Après que la commission européenne a (enfin) approuvé le plan français de quotas d'émissions de CO2 (article lemonde.fr), le Medef fait état de son mécontentement devant des limitations qu'il juge inacceptables.

La France avait présenté fin 2006 un plan délibérément gonflé, qui avait été rejeté sans ménagement par la comission (malgré un aller-retour Paris-Bruxelles en hélicoptère de la minitre de l'environnement : bel exemple !).

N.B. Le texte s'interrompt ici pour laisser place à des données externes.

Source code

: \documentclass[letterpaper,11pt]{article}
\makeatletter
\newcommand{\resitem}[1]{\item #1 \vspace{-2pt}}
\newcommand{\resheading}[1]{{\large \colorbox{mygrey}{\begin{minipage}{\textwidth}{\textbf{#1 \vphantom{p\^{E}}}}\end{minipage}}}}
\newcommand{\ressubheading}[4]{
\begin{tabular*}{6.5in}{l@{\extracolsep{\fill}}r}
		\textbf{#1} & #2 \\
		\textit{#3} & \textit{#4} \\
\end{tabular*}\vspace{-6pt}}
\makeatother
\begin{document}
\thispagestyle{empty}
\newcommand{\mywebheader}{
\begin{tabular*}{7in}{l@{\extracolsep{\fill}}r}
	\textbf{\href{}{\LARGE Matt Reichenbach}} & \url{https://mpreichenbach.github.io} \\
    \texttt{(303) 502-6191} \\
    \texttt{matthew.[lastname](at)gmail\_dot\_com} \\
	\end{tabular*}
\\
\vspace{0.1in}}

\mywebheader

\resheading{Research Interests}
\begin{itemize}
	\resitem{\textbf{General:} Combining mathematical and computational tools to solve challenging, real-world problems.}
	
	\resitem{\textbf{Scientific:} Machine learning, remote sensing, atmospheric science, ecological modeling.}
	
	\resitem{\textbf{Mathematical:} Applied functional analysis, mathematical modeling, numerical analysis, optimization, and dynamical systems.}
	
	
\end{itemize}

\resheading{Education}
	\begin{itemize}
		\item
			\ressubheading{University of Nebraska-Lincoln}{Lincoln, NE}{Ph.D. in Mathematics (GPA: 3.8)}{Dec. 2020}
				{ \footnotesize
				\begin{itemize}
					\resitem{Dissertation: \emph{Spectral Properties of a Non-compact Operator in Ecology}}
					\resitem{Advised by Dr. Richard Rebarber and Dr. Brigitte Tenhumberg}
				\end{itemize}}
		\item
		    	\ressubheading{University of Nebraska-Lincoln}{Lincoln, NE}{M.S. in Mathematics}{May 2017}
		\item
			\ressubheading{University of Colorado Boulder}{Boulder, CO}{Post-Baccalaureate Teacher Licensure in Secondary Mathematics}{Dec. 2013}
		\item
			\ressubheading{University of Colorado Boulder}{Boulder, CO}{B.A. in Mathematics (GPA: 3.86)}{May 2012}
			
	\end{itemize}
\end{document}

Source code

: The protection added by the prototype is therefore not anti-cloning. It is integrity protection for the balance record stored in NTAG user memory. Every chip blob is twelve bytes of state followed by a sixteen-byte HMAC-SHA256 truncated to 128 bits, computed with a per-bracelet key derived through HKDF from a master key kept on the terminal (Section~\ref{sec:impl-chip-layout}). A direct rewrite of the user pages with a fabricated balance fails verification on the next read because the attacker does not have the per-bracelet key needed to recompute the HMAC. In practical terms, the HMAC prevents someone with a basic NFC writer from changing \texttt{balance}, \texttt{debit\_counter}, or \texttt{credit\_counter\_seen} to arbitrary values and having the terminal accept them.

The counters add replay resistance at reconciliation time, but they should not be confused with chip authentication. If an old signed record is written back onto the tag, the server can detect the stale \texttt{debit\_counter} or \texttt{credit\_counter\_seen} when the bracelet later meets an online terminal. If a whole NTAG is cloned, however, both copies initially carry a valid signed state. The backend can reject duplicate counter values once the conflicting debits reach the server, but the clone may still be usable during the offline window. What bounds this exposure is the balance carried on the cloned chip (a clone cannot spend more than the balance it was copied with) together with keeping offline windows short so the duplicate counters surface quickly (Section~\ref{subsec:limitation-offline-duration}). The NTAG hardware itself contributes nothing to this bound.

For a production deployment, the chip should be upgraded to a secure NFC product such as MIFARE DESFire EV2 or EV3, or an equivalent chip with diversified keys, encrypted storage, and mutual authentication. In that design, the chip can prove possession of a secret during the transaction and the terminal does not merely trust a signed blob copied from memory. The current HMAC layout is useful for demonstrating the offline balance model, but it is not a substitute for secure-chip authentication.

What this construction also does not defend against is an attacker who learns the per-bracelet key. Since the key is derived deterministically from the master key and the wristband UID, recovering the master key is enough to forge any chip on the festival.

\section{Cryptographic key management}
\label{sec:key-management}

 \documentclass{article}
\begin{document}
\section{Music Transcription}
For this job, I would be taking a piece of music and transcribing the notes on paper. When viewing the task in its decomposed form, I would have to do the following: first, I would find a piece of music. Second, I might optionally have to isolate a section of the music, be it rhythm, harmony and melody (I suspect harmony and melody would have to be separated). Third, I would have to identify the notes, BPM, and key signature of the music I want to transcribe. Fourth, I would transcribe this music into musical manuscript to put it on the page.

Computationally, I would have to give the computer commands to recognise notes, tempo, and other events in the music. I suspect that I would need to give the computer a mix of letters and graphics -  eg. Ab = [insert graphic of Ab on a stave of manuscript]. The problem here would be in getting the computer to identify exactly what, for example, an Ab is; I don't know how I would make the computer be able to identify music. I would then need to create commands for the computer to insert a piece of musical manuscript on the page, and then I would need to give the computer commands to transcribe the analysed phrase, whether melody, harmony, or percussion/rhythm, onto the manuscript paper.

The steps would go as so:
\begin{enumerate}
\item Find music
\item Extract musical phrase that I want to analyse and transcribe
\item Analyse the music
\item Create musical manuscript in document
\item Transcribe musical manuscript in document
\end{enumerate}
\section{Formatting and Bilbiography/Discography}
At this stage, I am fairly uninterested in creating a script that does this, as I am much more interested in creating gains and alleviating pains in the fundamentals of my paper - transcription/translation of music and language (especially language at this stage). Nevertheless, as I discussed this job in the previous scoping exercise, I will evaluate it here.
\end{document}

Le nouveau plan est donc plus restrictif (mais plus en phase avec les discours volontaires entendus ici ou là).

 

 Le patronat agite donc la menace de fermeture de sites (en fin de l'article), plutôt que d'essayer constructivement d'atteindre les objectifs fixés, en mettant en pratique les déclarations d'intention sur l'innovation et la technologie comme réponse aux problèmes environnementaux.

 Bizarre, je croyais avoir lu que les patrons européens avaient décidé de privilégier l'environnement... 

 

27 mars 2007

Les jours de l'ampoule à incandescence sont comptés

C'est ce que l'on apprend dans cet article du monde.fr, qui rend compte des efforts réalisés un peu partout dans le monde pour éliminer ces ampoules, "qui chauffent plus qu'elles n'éclairent".

L'Australie a décidé d'interdire ces ampoules (dont seulement 5% de l'énergie consommée est transformée en lumière) afin de favoriser l'utilisation des lampes fluorescentes, qui proposent un meilleur rendement (et une durée de vie plus longue), malgré un prix à l'achat plus élevé.

On ne peut que saluer une telle initiative (après tout, toutes les actions sont bonnes à prendre), mais il ne faut pas oublier que l'éclairage domestique représente environ 1% de la consommation totale d'énergie d'un pays (données tirées de manicore.com)...

Meme si on y inclut l'éclairage non domestique (ce qui fait fatalement augmenter ce chiffre), cela donne une idée de l'ordre de grandeur du pourcentage d'énergie concerné.

Ces annonces poussent à un comportement vertueux, mais elles ne doivent pas devenir les arbres qui cachent la forêt.